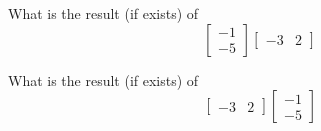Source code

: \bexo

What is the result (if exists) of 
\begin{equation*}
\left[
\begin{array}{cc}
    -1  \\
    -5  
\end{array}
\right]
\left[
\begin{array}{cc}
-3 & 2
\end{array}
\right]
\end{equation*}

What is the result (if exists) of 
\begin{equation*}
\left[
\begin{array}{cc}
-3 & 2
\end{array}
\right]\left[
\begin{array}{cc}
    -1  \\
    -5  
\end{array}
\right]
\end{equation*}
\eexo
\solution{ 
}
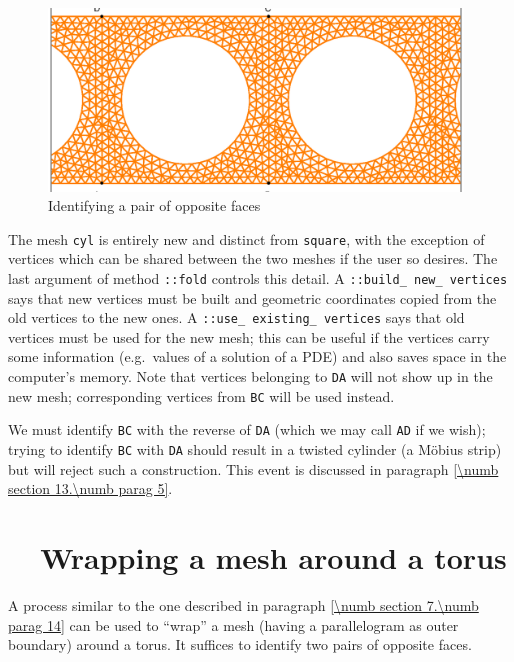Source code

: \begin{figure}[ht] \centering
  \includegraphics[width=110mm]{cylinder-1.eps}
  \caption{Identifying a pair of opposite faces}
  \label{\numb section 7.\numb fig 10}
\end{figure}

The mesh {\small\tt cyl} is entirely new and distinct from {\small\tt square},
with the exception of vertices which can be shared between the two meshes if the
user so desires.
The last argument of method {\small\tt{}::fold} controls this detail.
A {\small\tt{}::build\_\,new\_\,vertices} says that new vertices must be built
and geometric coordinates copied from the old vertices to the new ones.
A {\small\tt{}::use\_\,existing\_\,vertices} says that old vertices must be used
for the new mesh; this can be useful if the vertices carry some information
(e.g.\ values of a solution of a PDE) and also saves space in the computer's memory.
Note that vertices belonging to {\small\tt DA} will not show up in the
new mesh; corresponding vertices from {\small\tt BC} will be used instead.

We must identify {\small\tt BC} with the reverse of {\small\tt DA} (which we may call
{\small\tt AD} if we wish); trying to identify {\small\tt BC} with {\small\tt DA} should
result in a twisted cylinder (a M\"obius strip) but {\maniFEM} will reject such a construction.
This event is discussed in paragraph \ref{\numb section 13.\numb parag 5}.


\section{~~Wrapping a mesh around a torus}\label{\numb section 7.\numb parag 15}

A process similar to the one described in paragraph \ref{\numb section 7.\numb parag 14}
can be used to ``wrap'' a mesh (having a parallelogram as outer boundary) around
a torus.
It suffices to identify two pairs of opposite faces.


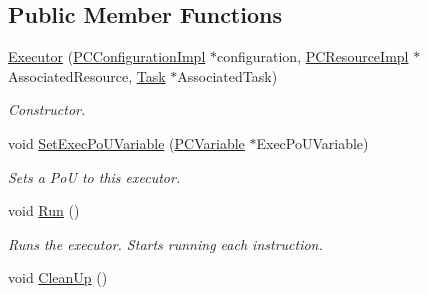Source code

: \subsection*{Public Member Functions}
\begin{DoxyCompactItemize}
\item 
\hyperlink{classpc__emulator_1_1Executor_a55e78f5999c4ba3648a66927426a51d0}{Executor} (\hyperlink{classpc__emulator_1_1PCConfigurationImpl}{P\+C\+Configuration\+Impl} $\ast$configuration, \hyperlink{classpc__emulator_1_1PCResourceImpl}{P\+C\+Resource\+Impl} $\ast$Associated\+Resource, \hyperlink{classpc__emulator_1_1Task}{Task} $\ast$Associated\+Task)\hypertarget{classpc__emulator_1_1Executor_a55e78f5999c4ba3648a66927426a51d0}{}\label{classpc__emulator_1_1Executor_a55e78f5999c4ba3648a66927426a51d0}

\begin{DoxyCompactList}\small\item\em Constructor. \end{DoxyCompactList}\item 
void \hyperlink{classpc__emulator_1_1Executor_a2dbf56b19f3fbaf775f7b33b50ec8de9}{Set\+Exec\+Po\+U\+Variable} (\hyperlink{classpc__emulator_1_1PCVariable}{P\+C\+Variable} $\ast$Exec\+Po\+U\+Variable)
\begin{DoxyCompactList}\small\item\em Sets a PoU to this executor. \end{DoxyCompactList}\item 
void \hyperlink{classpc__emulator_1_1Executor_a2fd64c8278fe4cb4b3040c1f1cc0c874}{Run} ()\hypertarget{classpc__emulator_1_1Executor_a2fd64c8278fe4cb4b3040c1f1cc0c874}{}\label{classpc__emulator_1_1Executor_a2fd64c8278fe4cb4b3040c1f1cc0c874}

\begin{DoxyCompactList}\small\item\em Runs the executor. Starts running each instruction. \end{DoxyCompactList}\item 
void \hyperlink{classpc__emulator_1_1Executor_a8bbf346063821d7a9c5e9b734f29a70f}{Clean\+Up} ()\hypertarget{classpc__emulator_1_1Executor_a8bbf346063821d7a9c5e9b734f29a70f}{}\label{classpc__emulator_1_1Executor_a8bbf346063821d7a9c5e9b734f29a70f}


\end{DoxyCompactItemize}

::::

TASK ITEM: Throughout the records, the word "faces" shows up on certain lines. Report how many lines, with only the number.

ANSWER FOR THE TASK: 2